Please repeat the listing exactly, starting at its first line and stopping after the line that contains "- H&Agrave; NỘI</span></strong></p>".
=== Supplied entries ===
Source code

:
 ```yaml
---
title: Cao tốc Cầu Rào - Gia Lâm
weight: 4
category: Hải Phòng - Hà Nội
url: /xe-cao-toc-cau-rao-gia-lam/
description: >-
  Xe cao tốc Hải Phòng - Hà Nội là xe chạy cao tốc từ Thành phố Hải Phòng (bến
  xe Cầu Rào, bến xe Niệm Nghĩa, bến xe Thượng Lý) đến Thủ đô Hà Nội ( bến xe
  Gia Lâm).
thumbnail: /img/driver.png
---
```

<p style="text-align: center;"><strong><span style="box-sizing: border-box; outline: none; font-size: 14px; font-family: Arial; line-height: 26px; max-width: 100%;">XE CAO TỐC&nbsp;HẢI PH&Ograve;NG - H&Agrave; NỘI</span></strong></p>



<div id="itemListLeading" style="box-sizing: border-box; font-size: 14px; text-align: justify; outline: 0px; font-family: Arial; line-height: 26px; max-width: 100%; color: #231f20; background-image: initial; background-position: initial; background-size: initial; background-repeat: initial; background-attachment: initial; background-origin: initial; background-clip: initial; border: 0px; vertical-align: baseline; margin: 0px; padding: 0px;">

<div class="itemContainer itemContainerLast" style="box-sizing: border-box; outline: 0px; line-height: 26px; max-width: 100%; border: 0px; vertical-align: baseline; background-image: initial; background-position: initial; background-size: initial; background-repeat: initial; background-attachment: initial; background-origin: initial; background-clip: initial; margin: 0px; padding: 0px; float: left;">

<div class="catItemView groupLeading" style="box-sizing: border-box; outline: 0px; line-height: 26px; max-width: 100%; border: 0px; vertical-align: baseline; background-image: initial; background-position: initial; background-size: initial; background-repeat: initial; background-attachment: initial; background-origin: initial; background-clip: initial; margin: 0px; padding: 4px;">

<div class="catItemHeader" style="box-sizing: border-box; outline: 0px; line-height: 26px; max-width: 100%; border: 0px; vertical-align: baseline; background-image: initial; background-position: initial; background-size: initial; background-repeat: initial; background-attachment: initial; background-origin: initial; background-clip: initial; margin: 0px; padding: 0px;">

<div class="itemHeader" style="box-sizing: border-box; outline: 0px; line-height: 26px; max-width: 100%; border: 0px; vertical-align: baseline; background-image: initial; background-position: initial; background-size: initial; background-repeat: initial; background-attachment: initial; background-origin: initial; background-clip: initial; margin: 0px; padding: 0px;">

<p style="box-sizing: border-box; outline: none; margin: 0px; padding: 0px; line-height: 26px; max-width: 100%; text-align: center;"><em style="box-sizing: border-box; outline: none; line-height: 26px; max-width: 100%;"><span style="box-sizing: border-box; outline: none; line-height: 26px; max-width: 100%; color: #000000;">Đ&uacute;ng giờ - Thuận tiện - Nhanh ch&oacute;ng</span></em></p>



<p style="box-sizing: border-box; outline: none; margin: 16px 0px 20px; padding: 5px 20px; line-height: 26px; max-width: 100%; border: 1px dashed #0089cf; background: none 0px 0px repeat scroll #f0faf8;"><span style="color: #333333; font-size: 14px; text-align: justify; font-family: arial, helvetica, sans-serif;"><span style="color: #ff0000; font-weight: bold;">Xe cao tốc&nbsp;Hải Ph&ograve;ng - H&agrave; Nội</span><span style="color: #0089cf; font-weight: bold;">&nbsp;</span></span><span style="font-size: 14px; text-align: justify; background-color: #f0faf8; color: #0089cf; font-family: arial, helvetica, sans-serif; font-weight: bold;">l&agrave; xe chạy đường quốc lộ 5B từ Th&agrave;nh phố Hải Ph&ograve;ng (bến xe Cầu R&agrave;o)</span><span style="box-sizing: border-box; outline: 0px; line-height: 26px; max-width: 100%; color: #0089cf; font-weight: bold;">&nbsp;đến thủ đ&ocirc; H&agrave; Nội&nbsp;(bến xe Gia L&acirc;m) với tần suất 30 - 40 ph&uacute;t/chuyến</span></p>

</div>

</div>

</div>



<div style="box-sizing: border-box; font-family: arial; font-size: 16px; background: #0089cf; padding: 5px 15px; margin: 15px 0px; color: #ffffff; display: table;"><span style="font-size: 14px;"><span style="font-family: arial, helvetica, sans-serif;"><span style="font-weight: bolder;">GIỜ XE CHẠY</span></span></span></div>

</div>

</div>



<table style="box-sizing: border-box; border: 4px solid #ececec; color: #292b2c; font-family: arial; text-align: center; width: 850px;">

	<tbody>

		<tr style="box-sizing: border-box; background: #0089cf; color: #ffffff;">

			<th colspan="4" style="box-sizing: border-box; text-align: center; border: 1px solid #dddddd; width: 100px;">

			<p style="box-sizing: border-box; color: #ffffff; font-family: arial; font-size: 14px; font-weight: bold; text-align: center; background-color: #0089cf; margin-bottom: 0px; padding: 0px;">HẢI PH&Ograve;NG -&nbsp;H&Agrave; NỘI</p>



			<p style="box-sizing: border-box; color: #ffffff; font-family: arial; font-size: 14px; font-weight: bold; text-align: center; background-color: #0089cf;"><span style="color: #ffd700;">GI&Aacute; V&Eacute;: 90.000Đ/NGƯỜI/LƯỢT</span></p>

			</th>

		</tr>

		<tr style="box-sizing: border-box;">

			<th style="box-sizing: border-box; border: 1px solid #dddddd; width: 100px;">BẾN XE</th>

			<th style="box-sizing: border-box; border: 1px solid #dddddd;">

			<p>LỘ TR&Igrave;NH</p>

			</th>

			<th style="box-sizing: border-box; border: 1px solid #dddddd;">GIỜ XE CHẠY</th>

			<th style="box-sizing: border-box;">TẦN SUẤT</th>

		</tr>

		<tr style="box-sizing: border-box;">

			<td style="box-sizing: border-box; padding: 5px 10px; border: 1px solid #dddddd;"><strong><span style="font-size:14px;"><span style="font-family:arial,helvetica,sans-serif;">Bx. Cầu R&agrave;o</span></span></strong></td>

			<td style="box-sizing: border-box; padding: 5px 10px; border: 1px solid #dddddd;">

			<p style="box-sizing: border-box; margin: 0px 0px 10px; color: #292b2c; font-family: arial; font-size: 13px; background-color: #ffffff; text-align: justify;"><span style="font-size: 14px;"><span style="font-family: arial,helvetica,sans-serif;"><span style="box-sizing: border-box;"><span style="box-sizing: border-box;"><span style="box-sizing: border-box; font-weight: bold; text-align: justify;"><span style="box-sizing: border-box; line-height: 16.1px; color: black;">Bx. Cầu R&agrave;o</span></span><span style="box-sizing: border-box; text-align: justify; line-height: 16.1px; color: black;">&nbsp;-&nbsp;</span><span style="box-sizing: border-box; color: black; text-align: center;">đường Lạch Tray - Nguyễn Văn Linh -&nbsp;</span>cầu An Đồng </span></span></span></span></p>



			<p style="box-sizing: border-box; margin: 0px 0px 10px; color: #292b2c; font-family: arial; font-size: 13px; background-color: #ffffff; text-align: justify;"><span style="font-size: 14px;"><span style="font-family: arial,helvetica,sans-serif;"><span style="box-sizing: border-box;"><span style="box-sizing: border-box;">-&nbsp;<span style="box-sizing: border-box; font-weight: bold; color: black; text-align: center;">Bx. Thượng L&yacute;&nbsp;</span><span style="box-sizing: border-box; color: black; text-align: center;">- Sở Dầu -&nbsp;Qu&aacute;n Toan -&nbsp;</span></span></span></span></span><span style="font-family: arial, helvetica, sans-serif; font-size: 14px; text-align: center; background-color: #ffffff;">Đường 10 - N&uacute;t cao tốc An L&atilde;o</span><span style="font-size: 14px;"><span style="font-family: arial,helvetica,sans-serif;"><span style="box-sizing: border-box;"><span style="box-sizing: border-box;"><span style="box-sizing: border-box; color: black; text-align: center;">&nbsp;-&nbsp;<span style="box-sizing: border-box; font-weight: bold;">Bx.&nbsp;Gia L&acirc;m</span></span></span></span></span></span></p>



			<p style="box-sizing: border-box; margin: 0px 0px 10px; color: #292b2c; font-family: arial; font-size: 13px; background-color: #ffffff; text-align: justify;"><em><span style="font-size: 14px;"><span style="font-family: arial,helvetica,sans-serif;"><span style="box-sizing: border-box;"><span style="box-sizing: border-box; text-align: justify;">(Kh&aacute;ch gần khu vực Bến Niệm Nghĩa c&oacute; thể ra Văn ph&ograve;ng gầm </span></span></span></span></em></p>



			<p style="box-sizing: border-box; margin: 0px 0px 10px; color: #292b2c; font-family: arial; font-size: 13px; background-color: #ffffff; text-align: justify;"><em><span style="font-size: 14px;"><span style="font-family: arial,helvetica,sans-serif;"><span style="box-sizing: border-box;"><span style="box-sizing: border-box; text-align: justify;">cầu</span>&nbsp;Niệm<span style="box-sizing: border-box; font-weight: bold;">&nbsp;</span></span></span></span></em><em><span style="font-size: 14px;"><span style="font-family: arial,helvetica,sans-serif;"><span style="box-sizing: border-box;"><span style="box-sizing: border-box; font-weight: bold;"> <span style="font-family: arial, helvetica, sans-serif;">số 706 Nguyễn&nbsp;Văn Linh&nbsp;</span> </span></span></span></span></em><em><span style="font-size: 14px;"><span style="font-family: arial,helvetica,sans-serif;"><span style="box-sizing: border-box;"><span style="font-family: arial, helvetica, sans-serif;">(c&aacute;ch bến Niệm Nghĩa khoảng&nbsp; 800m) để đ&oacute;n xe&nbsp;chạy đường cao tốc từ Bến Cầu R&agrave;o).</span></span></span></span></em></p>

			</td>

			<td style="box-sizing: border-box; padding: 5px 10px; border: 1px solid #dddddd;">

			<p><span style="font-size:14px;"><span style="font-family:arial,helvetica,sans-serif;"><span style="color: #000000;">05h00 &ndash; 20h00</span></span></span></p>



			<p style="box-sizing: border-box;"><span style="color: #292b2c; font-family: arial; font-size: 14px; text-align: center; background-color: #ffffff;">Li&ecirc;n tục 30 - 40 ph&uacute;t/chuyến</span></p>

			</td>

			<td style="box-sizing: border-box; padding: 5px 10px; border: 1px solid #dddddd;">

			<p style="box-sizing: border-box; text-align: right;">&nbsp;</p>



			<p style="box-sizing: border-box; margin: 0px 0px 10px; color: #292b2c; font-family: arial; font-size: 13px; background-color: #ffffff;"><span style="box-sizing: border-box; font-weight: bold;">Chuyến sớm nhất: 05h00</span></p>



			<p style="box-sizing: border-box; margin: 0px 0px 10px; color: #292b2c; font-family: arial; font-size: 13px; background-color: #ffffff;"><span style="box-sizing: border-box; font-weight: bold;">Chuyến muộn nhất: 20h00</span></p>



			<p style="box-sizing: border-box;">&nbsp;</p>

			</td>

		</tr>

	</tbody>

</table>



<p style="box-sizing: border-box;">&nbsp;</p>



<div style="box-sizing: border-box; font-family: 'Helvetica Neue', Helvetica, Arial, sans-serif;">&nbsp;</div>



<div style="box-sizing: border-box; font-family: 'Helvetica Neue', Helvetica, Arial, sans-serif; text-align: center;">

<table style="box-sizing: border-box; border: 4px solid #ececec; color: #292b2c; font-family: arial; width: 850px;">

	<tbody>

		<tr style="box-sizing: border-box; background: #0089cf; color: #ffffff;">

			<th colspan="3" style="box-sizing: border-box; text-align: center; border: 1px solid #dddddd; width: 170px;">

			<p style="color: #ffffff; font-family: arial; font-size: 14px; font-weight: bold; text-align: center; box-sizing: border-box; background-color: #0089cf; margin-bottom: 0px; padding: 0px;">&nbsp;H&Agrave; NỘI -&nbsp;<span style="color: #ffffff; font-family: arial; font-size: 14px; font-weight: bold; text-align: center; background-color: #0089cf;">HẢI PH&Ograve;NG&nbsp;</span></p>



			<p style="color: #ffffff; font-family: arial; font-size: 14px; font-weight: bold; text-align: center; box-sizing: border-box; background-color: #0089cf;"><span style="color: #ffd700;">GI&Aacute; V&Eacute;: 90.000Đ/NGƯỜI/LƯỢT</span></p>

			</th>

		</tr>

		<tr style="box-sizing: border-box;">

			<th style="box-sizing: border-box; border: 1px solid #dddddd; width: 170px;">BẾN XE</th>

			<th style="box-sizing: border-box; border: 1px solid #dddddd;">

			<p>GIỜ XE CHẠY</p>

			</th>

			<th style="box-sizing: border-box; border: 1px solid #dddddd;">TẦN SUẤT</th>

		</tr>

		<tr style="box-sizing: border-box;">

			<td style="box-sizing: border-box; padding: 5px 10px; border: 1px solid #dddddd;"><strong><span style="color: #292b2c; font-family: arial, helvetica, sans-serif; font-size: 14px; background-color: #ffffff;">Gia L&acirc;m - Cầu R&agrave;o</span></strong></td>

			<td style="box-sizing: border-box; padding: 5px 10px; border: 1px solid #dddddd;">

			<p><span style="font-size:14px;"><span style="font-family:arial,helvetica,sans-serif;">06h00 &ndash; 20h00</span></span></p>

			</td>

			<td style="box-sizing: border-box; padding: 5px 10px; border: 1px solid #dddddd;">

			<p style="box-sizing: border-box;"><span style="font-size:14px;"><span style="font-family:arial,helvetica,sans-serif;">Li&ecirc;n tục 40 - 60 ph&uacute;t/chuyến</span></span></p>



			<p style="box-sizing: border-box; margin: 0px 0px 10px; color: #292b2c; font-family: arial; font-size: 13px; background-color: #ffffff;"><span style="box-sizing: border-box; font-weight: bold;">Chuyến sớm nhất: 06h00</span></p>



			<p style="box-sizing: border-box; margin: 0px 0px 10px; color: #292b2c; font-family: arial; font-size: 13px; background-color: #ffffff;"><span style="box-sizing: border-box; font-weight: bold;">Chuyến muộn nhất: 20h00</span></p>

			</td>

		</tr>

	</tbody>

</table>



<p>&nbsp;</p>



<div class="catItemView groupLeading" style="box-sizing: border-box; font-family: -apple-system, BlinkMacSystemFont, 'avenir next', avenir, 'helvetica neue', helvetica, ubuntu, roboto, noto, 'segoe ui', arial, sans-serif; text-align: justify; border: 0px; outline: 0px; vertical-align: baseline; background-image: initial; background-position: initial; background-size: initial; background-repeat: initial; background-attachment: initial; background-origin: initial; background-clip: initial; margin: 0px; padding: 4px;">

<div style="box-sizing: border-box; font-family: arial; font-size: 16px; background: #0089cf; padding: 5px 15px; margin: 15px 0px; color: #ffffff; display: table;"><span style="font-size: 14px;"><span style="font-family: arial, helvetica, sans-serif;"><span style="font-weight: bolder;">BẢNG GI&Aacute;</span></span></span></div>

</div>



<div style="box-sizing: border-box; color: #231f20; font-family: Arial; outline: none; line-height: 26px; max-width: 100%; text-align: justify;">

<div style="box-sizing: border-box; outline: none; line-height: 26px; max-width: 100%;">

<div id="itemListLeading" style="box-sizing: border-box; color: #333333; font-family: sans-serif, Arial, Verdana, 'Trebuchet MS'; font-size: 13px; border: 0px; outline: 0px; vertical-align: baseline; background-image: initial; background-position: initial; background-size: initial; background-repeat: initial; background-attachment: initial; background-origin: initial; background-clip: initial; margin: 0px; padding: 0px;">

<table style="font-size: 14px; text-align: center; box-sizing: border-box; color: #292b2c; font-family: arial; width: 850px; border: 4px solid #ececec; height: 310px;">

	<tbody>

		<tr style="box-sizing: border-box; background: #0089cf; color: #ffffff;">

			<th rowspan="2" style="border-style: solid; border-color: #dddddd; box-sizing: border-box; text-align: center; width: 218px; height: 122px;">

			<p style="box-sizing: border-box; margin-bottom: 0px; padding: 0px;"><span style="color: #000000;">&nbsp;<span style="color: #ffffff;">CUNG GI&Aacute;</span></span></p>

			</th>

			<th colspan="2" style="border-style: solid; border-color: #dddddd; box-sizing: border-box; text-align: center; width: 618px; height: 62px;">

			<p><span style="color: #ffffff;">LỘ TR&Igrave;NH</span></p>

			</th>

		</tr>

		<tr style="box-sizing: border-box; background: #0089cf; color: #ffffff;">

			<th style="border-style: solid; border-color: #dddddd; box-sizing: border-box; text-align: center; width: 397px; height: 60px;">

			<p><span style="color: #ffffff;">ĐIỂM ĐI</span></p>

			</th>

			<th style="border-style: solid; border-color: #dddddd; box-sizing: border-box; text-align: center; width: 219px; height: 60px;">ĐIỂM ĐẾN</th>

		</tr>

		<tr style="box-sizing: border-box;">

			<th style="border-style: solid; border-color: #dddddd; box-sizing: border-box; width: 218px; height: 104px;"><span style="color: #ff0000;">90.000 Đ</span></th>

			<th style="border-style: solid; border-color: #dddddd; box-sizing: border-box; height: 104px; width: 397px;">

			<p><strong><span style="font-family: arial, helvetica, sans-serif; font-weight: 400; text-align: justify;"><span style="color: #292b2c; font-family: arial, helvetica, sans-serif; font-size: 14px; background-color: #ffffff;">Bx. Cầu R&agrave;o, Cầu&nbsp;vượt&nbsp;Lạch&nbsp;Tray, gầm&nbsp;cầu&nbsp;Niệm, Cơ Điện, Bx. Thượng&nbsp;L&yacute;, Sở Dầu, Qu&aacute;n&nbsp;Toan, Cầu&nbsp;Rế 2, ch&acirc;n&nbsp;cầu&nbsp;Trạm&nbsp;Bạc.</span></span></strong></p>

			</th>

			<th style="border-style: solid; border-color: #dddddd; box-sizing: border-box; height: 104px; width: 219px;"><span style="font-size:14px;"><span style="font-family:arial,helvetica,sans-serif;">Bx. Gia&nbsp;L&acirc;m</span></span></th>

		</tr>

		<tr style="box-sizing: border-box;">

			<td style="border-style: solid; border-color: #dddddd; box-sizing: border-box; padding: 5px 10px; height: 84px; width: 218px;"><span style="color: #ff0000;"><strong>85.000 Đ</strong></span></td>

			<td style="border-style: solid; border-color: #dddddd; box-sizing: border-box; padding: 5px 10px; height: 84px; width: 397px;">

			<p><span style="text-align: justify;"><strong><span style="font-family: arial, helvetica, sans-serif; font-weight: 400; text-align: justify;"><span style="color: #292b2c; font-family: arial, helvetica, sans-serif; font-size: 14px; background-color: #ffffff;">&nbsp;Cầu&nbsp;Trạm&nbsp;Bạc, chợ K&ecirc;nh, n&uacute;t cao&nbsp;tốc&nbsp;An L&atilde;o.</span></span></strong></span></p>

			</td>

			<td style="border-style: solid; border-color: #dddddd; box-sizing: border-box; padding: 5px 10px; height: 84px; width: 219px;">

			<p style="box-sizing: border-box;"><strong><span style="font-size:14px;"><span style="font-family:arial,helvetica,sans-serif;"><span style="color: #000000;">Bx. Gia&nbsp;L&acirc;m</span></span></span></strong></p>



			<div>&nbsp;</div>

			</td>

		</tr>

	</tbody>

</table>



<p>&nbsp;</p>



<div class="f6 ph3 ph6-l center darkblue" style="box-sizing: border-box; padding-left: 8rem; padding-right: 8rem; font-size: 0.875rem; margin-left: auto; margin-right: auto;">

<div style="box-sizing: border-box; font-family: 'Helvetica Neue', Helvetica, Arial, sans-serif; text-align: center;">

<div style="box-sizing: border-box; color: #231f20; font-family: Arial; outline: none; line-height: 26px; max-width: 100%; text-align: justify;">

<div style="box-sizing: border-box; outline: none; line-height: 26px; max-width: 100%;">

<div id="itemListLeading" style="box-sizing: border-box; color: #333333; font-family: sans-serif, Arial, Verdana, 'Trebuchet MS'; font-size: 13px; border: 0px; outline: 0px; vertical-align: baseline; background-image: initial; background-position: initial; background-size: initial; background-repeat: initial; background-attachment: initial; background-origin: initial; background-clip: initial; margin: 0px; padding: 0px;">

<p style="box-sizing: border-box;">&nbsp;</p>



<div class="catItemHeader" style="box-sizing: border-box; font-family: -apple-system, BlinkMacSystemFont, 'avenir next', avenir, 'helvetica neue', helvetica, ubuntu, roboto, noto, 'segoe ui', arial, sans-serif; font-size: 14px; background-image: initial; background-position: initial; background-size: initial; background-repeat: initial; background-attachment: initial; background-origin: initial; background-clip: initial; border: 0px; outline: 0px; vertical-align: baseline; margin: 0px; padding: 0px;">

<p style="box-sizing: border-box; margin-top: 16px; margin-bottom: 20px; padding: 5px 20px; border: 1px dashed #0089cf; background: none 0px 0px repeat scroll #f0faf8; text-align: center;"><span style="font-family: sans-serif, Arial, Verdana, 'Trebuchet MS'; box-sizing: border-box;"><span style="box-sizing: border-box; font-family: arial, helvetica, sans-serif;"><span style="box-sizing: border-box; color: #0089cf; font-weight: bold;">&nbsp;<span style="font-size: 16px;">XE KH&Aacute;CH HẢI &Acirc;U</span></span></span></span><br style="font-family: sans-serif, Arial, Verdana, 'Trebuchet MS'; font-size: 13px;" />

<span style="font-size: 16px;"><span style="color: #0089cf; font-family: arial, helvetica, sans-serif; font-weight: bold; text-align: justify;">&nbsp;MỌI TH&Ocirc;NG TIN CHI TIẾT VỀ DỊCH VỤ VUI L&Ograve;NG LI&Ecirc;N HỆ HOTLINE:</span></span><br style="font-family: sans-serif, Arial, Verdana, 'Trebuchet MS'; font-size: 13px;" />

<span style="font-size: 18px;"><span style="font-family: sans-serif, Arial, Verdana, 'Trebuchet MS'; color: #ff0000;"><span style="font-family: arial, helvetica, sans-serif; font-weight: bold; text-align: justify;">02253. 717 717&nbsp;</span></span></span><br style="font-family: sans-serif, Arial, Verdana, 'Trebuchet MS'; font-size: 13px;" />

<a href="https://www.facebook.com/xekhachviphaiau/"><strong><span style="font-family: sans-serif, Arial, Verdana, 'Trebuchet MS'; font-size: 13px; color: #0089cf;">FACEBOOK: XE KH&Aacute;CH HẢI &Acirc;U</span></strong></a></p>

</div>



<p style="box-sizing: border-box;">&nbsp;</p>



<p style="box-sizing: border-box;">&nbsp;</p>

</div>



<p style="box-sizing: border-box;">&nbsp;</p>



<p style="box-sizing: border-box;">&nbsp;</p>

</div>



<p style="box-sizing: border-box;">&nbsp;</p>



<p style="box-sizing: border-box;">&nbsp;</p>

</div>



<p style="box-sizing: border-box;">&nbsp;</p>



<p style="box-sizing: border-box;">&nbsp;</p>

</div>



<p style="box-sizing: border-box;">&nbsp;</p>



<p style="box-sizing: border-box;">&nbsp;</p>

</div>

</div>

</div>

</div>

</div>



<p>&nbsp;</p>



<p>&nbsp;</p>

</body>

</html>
===
Answer to the exercise:
Source code

:
 ```yaml
---
title: Cao tốc Cầu Rào - Gia Lâm
weight: 4
category: Hải Phòng - Hà Nội
url: /xe-cao-toc-cau-rao-gia-lam/
description: >-
  Xe cao tốc Hải Phòng - Hà Nội là xe chạy cao tốc từ Thành phố Hải Phòng (bến
  xe Cầu Rào, bến xe Niệm Nghĩa, bến xe Thượng Lý) đến Thủ đô Hà Nội ( bến xe
  Gia Lâm).
thumbnail: /img/driver.png
---
```

<p style="text-align: center;"><strong><span style="box-sizing: border-box; outline: none; font-size: 14px; font-family: Arial; line-height: 26px; max-width: 100%;">XE CAO TỐC&nbsp;HẢI PH&Ograve;NG - H&Agrave; NỘI</span></strong></p>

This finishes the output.